![Documenta 14 Reports Record Attendance [Updated]](https://www.artnews.com/wp-content/themes/vip/pmc-artnews-2019/assets/public/lazyload-fallback.gif)
ANDREW RUSSETH/ARTNEWS
A total of 891,500 visited the show in Kassel.
ANDREW RUSSETH/ARTNEWS
Documenta 14 ended its 100-day run in Kassel, Germany, on Sunday, and today the event’s organizers released visitor totals that show an overall increase in attendance over the 2012 edition, Documenta 13. In total, 891,500 people visited the Kassel wing of this year’s exhibition. The accompanying section in Athens, Greece, which also ran for 100 days, attracted 339,000 visits.
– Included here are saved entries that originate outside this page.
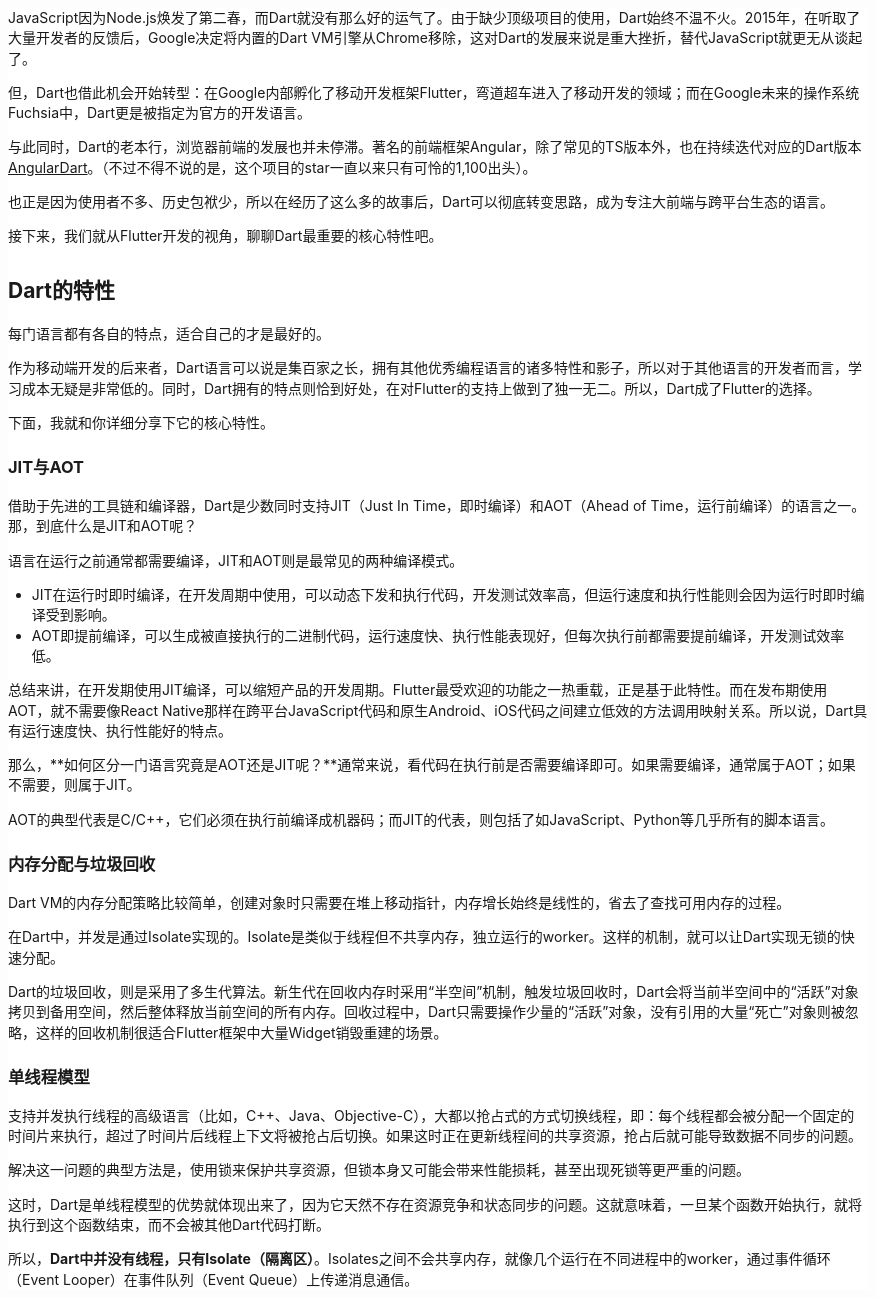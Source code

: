 JavaScript因为Node.js焕发了第二春，而Dart就没有那么好的运气了。由于缺少顶级项目的使用，Dart始终不温不火。2015年，在听取了大量开发者的反馈后，Google决定将内置的Dart VM引擎从Chrome移除，这对Dart的发展来说是重大挫折，替代JavaScript就更无从谈起了。

但，Dart也借此机会开始转型：在Google内部孵化了移动开发框架Flutter，弯道超车进入了移动开发的领域；而在Google未来的操作系统Fuchsia中，Dart更是被指定为官方的开发语言。

与此同时，Dart的老本行，浏览器前端的发展也并未停滞。著名的前端框架Angular，除了常见的TS版本外，也在持续迭代对应的Dart版本[AngularDart](<https://github.com/dart-lang/angular>)。（不过不得不说的是，这个项目的star一直以来只有可怜的1,100出头）。

也正是因为使用者不多、历史包袱少，所以在经历了这么多的故事后，Dart可以彻底转变思路，成为专注大前端与跨平台生态的语言。

接下来，我们就从Flutter开发的视角，聊聊Dart最重要的核心特性吧。

## Dart的特性

每门语言都有各自的特点，适合自己的才是最好的。

作为移动端开发的后来者，Dart语言可以说是集百家之长，拥有其他优秀编程语言的诸多特性和影子，所以对于其他语言的开发者而言，学习成本无疑是非常低的。同时，Dart拥有的特点则恰到好处，在对Flutter的支持上做到了独一无二。所以，Dart成了Flutter的选择。

下面，我就和你详细分享下它的核心特性。

### JIT与AOT

借助于先进的工具链和编译器，Dart是少数同时支持JIT（Just In Time，即时编译）和AOT（Ahead of Time，运行前编译）的语言之一。那，到底什么是JIT和AOT呢？

语言在运行之前通常都需要编译，JIT和AOT则是最常见的两种编译模式。

- JIT在运行时即时编译，在开发周期中使用，可以动态下发和执行代码，开发测试效率高，但运行速度和执行性能则会因为运行时即时编译受到影响。
- AOT即提前编译，可以生成被直接执行的二进制代码，运行速度快、执行性能表现好，但每次执行前都需要提前编译，开发测试效率低。



总结来讲，在开发期使用JIT编译，可以缩短产品的开发周期。Flutter最受欢迎的功能之一热重载，正是基于此特性。而在发布期使用AOT，就不需要像React Native那样在跨平台JavaScript代码和原生Android、iOS代码之间建立低效的方法调用映射关系。所以说，Dart具有运行速度快、执行性能好的特点。

那么，**如何区分一门语言究竟是AOT还是JIT呢？**通常来说，看代码在执行前是否需要编译即可。如果需要编译，通常属于AOT；如果不需要，则属于JIT。

AOT的典型代表是C/C++，它们必须在执行前编译成机器码；而JIT的代表，则包括了如JavaScript、Python等几乎所有的脚本语言。

### 内存分配与垃圾回收

Dart VM的内存分配策略比较简单，创建对象时只需要在堆上移动指针，内存增长始终是线性的，省去了查找可用内存的过程。

在Dart中，并发是通过Isolate实现的。Isolate是类似于线程但不共享内存，独立运行的worker。这样的机制，就可以让Dart实现无锁的快速分配。

Dart的垃圾回收，则是采用了多生代算法。新生代在回收内存时采用“半空间”机制，触发垃圾回收时，Dart会将当前半空间中的“活跃”对象拷贝到备用空间，然后整体释放当前空间的所有内存。回收过程中，Dart只需要操作少量的“活跃”对象，没有引用的大量“死亡”对象则被忽略，这样的回收机制很适合Flutter框架中大量Widget销毁重建的场景。

### 单线程模型

支持并发执行线程的高级语言（比如，C++、Java、Objective-C），大都以抢占式的方式切换线程，即：每个线程都会被分配一个固定的时间片来执行，超过了时间片后线程上下文将被抢占后切换。如果这时正在更新线程间的共享资源，抢占后就可能导致数据不同步的问题。

解决这一问题的典型方法是，使用锁来保护共享资源，但锁本身又可能会带来性能损耗，甚至出现死锁等更严重的问题。

这时，Dart是单线程模型的优势就体现出来了，因为它天然不存在资源竞争和状态同步的问题。这就意味着，一旦某个函数开始执行，就将执行到这个函数结束，而不会被其他Dart代码打断。

所以，**Dart中并没有线程，只有Isolate（隔离区）**。Isolates之间不会共享内存，就像几个运行在不同进程中的worker，通过事件循环（Event Looper）在事件队列（Event Queue）上传递消息通信。
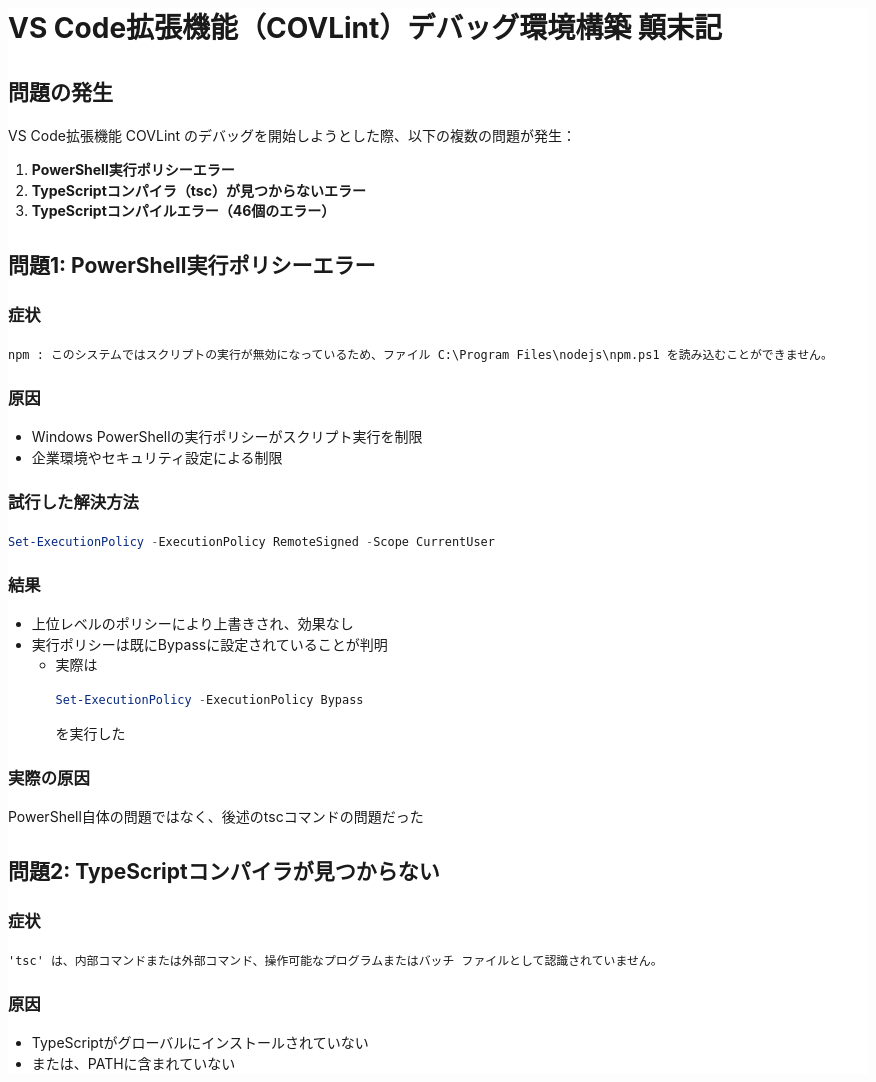 # VS Code拡張機能（COVLint）デバッグ環境構築 顛末記

## 問題の発生

VS Code拡張機能 COVLint のデバッグを開始しようとした際、以下の複数の問題が発生：

1. **PowerShell実行ポリシーエラー**
2. **TypeScriptコンパイラ（tsc）が見つからないエラー**
3. **TypeScriptコンパイルエラー（46個のエラー）**

## 問題1: PowerShell実行ポリシーエラー

### 症状
```
npm : このシステムではスクリプトの実行が無効になっているため、ファイル C:\Program Files\nodejs\npm.ps1 を読み込むことができません。
```

### 原因
- Windows PowerShellの実行ポリシーがスクリプト実行を制限
- 企業環境やセキュリティ設定による制限

### 試行した解決方法
```powershell
Set-ExecutionPolicy -ExecutionPolicy RemoteSigned -Scope CurrentUser
```

### 結果
- 上位レベルのポリシーにより上書きされ、効果なし
- 実行ポリシーは既にBypassに設定されていることが判明
  - 実際は
    ```powershell
    Set-ExecutionPolicy -ExecutionPolicy Bypass
    ```
    を実行した


### 実際の原因
PowerShell自体の問題ではなく、後述のtscコマンドの問題だった

## 問題2: TypeScriptコンパイラが見つからない

### 症状
```
'tsc' は、内部コマンドまたは外部コマンド、操作可能なプログラムまたはバッチ ファイルとして認識されていません。
```

### 原因
- TypeScriptがグローバルにインストールされていない
- または、PATHに含まれていない
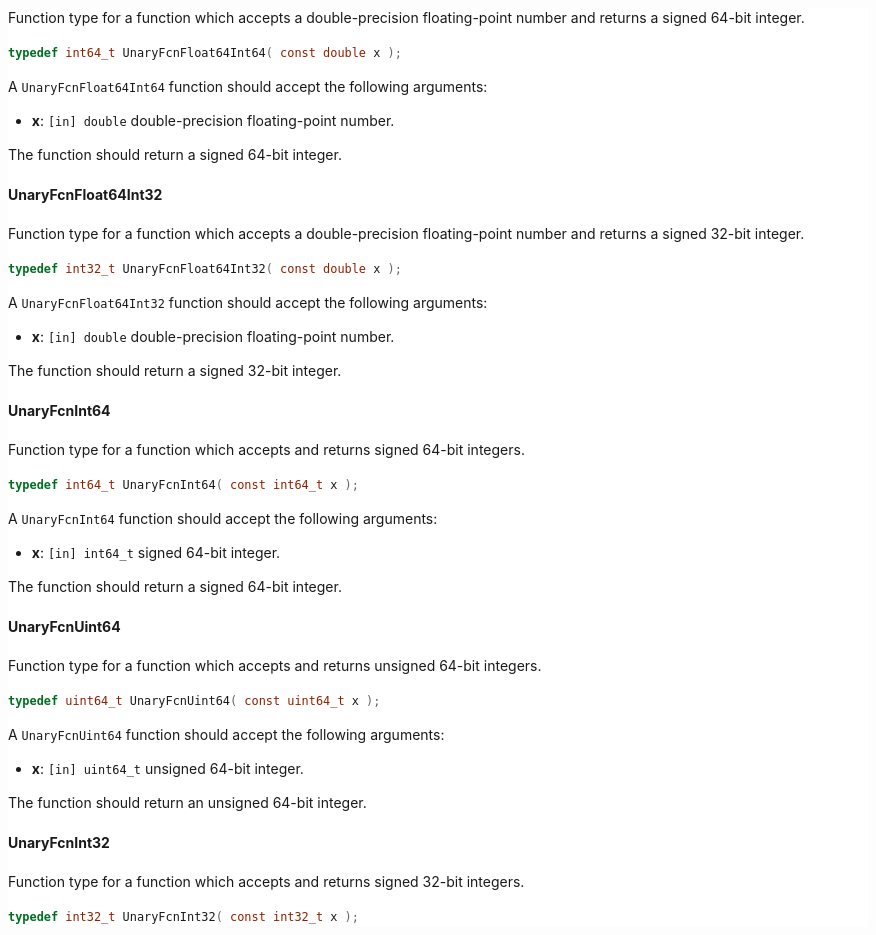 Function type for a function which accepts a double-precision floating-point number and returns a signed 64-bit integer.

```c
typedef int64_t UnaryFcnFloat64Int64( const double x );
```

A `UnaryFcnFloat64Int64` function should accept the following arguments:

-   **x**: `[in] double` double-precision floating-point number.

The function should return a signed 64-bit integer.

#### UnaryFcnFloat64Int32

Function type for a function which accepts a double-precision floating-point number and returns a signed 32-bit integer.

```c
typedef int32_t UnaryFcnFloat64Int32( const double x );
```

A `UnaryFcnFloat64Int32` function should accept the following arguments:

-   **x**: `[in] double` double-precision floating-point number.

The function should return a signed 32-bit integer.

#### UnaryFcnInt64

Function type for a function which accepts and returns signed 64-bit integers.

```c
typedef int64_t UnaryFcnInt64( const int64_t x );
```

A `UnaryFcnInt64` function should accept the following arguments:

-   **x**: `[in] int64_t` signed 64-bit integer.

The function should return a signed 64-bit integer.

#### UnaryFcnUint64

Function type for a function which accepts and returns unsigned 64-bit integers.

```c
typedef uint64_t UnaryFcnUint64( const uint64_t x );
```

A `UnaryFcnUint64` function should accept the following arguments:

-   **x**: `[in] uint64_t` unsigned 64-bit integer.

The function should return an unsigned 64-bit integer.

#### UnaryFcnInt32

Function type for a function which accepts and returns signed 32-bit integers.

```c
typedef int32_t UnaryFcnInt32( const int32_t x );
```
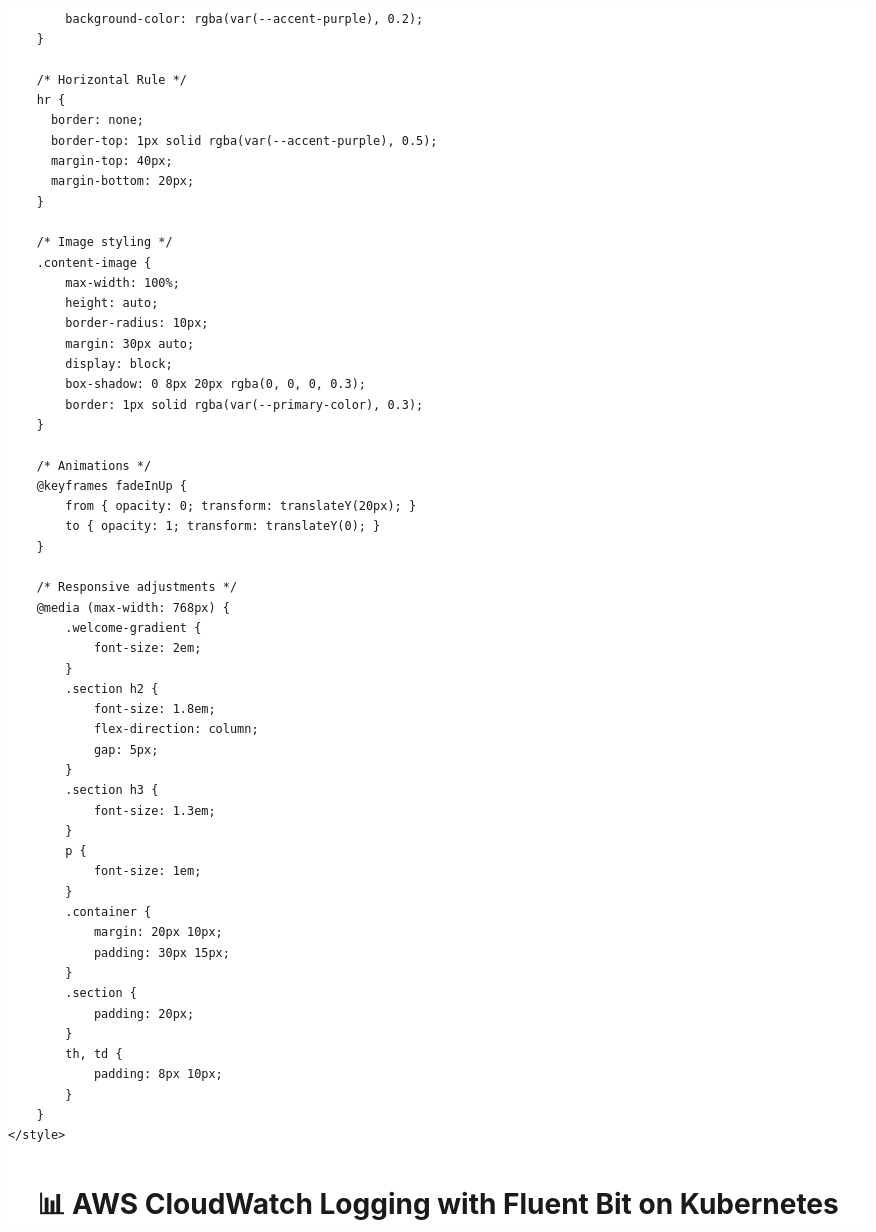             background-color: rgba(var(--accent-purple), 0.2);
        }

        /* Horizontal Rule */
        hr {
          border: none;
          border-top: 1px solid rgba(var(--accent-purple), 0.5);
          margin-top: 40px;
          margin-bottom: 20px;
        }

        /* Image styling */
        .content-image {
            max-width: 100%;
            height: auto;
            border-radius: 10px;
            margin: 30px auto;
            display: block;
            box-shadow: 0 8px 20px rgba(0, 0, 0, 0.3);
            border: 1px solid rgba(var(--primary-color), 0.3);
        }

        /* Animations */
        @keyframes fadeInUp {
            from { opacity: 0; transform: translateY(20px); }
            to { opacity: 1; transform: translateY(0); }
        }

        /* Responsive adjustments */
        @media (max-width: 768px) {
            .welcome-gradient {
                font-size: 2em;
            }
            .section h2 {
                font-size: 1.8em;
                flex-direction: column;
                gap: 5px;
            }
            .section h3 {
                font-size: 1.3em;
            }
            p {
                font-size: 1em;
            }
            .container {
                margin: 20px 10px;
                padding: 30px 15px;
            }
            .section {
                padding: 20px;
            }
            th, td {
                padding: 8px 10px;
            }
        }
    </style>
</head>
<body class="dark">
    <div class="container">
        <div class="gradient-header" align="center">
            <h1 class="welcome-gradient">📊 AWS CloudWatch Logging with Fluent Bit on Kubernetes</h1>
        </div>
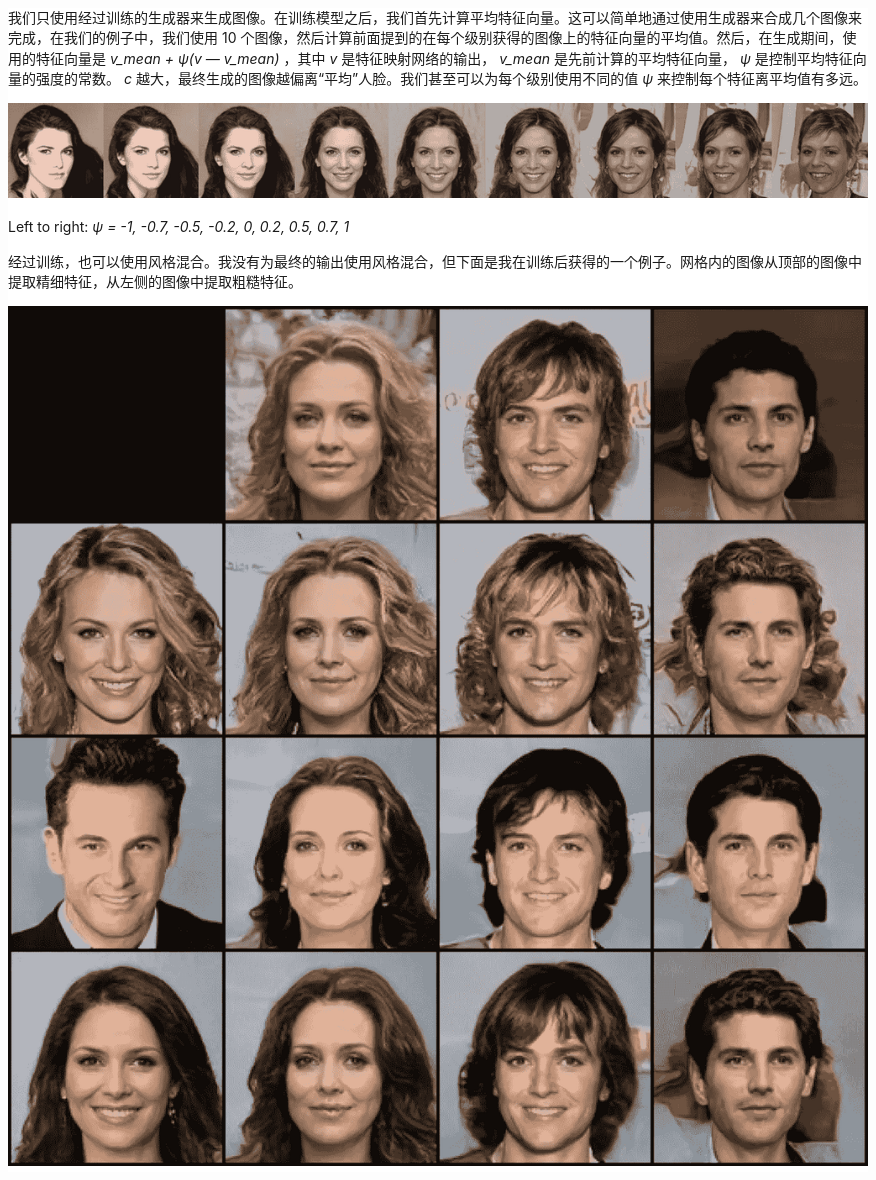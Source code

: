 我们只使用经过训练的生成器来生成图像。在训练模型之后，我们首先计算平均特征向量。这可以简单地通过使用生成器来合成几个图像来完成，在我们的例子中，我们使用 10 个图像，然后计算前面提到的在每个级别获得的图像上的特征向量的平均值。然后，在生成期间，使用的特征向量是 *v_mean + ψ(v — v_mean)* ，其中 *v* 是特征映射网络的输出， *v_mean* 是先前计算的平均特征向量， *ψ* 是控制平均特征向量的强度的常数。 *c* 越大，最终生成的图像越偏离“平均”人脸。我们甚至可以为每个级别使用不同的值 *ψ* 来控制每个特征离平均值有多远。

![](img/6273ca60bba4d6b7c00d9199ded4fa16.png)

Left to right: *ψ = -1, -0.7, -0.5, -0.2, 0, 0.2, 0.5, 0.7, 1*

经过训练，也可以使用风格混合。我没有为最终的输出使用风格混合，但下面是我在训练后获得的一个例子。网格内的图像从顶部的图像中提取精细特征，从左侧的图像中提取粗糙特征。

![](img/11470555368e2e9fa8f409e8217e0179.png)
By comparison, Documenta 13, in 2012, reported 905,000 visitors in Kassel, a tiny bit more than this year, as well as 25,000 visits to a satellite location in Kabul, Afghanistan. But the combination of the 2017 numbers in Athens and Kassel would seem to amount to an increase in the audience for the vaunted quinquennial, and its organizers calculated that “well over one million visitors saw the exhibition in both cities.”
A spokesperson for Documenta explained that visitors were counted in Kassel because access to most of its venues was based on a single ticket; for Athens, total visits were counted instead because there was no single ticket, with many venues free of charge and some open only for specific events.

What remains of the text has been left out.